Union Pacific was able to beat analysts’ revenue estimate of $5.37 billion in 1Q18 by 2%. That quarter, the railroad reported revenues of $5.47 billion, up 7% from $5.13 billion in 1Q17. UNP’s total revenue carloads were up 2% in 1Q18. The company witnessed volume gains in energy, industrial, and premium merchandise freight. Shipment gains in these commodity groups more than offset agricultural products’ lower volumes.

The Omaha-headquartered railroad’s (XTN) operating margins expanded slightly, by 60 basis points to 35.4% in 1Q18, compared with 34.8% in 1Q17. A 22% rise in average quarterly diesel prices in 2018 led to higher fuel costs. But the railroad’s quarterly train speed was 4% slower than the first quarter’s levels last year.

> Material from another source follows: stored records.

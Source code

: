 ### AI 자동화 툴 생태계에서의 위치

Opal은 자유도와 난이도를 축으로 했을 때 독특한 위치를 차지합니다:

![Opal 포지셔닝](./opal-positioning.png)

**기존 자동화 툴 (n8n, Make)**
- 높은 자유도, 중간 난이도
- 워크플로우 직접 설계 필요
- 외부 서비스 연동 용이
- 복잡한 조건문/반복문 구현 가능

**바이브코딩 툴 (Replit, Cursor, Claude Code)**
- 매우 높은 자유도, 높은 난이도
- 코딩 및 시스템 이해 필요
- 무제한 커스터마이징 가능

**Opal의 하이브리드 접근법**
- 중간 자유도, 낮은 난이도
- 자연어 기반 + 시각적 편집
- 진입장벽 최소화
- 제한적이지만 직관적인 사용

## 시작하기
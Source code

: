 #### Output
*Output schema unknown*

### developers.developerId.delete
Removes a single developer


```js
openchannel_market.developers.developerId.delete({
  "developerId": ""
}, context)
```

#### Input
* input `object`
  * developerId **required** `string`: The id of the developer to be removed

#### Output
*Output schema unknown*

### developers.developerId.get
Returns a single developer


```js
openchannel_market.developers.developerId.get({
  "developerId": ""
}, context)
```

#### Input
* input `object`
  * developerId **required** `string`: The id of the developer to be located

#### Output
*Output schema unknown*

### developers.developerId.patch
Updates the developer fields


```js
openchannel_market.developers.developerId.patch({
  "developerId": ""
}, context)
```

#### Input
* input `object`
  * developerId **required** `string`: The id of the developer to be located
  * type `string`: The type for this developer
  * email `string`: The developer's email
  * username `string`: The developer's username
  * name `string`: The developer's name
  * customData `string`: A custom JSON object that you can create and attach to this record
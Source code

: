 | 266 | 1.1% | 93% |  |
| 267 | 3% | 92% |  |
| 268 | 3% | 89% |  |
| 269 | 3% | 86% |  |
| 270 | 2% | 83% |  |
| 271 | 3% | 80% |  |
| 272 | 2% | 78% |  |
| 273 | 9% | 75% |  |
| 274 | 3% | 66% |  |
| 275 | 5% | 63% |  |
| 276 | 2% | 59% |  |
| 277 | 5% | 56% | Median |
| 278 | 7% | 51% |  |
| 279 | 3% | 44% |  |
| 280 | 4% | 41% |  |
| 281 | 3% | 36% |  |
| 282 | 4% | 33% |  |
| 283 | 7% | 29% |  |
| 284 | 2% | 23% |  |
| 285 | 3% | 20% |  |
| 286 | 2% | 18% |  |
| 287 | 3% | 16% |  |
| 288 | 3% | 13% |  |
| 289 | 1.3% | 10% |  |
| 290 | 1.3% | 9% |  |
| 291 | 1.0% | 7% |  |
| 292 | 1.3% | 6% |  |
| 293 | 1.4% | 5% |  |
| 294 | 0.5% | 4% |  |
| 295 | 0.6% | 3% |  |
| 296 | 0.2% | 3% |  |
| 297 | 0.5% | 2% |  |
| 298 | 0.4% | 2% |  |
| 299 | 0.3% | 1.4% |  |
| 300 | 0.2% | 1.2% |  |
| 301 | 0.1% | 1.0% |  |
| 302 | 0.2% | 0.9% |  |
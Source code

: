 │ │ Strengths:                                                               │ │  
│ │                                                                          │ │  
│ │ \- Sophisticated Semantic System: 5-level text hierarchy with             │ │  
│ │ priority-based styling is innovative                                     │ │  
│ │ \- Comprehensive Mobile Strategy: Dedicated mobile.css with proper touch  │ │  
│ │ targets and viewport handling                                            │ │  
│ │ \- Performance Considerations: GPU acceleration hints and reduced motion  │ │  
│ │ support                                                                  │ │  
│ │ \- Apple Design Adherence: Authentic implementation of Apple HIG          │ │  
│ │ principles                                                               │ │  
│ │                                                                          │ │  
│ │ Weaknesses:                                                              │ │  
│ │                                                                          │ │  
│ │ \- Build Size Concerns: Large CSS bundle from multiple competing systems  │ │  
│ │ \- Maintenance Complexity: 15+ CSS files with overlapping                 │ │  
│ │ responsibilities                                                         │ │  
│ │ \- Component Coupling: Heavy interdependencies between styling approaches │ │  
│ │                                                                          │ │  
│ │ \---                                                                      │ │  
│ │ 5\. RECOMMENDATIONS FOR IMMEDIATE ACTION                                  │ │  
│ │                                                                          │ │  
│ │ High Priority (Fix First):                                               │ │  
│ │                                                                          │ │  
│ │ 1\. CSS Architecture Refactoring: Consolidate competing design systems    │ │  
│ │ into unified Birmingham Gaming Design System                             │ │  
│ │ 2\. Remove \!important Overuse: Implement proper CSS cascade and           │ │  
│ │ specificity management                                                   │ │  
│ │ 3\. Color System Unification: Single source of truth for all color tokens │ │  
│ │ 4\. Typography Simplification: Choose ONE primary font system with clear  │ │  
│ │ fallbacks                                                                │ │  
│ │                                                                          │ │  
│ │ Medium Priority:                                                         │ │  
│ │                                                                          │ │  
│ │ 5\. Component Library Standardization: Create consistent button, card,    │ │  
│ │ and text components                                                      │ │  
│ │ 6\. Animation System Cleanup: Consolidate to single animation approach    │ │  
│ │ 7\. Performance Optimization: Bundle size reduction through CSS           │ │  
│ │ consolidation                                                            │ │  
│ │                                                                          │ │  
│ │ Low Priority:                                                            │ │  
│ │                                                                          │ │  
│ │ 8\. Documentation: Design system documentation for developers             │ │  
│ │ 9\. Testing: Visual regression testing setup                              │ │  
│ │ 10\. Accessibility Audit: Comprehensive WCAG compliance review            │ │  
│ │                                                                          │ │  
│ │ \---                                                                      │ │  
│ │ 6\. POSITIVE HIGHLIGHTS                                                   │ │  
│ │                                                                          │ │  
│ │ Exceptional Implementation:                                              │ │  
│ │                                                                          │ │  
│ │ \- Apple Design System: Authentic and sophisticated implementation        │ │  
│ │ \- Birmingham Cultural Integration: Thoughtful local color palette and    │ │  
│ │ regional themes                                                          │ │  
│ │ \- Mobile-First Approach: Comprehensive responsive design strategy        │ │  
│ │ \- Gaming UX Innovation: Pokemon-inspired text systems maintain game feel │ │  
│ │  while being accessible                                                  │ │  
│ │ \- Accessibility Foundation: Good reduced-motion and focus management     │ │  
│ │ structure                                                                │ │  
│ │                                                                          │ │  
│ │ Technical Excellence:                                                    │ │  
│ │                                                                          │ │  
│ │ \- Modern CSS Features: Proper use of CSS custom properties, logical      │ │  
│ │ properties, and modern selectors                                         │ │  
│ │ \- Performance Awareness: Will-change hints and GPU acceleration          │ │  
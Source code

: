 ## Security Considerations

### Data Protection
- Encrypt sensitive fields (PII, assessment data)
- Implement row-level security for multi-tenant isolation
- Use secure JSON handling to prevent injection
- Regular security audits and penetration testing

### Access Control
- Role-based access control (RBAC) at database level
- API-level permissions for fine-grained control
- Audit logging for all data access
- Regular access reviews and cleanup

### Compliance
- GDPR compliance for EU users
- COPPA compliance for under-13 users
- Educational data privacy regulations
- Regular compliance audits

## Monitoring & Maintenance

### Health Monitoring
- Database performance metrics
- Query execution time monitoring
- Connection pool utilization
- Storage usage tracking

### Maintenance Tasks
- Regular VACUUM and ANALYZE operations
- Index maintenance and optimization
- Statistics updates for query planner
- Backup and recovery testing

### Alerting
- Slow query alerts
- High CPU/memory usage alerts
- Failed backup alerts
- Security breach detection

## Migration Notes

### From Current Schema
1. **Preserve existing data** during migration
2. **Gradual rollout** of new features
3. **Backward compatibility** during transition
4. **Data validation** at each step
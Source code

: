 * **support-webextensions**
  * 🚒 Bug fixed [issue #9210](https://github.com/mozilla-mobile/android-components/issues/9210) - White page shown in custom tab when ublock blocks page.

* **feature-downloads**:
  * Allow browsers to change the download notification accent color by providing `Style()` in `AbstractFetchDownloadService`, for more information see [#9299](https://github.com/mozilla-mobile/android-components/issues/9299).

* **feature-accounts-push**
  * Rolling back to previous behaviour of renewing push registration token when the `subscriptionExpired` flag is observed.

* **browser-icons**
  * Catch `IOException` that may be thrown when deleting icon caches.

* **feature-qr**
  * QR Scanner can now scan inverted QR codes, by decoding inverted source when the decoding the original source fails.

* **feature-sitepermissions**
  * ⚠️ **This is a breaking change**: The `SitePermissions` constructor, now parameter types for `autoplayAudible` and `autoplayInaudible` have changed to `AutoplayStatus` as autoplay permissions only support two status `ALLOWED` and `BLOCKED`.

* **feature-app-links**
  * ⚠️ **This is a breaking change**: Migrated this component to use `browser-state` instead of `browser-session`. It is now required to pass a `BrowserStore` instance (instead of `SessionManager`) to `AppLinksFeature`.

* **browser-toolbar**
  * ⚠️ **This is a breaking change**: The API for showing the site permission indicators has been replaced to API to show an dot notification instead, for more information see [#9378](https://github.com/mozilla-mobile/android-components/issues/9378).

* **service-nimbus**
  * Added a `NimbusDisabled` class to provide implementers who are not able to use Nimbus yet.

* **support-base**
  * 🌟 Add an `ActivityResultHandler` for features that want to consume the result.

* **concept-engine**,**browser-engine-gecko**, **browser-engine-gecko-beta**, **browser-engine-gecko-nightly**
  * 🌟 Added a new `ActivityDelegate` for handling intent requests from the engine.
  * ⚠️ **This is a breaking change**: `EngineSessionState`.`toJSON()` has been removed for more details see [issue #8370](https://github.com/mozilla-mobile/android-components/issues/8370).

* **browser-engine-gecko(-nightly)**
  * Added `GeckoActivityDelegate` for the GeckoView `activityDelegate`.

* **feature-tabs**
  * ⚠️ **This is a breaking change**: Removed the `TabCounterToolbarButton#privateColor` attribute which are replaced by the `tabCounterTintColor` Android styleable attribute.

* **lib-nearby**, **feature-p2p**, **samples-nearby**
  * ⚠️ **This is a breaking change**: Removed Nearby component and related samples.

Class I railroads’ service issues

Amid (JBHT) tighter truck capacity, railroads are experiencing higher road-to-rail conversions. More and more shippers are turning to rail networks as a result of higher fuel costs associated with trucks. This shift has created service issues for rail customers due to network congestion. The US Surface Transport Board has received customer complaints against major Class I railroads, including Union Pacific, CSX (CSX), and Norfolk Southern (NSC).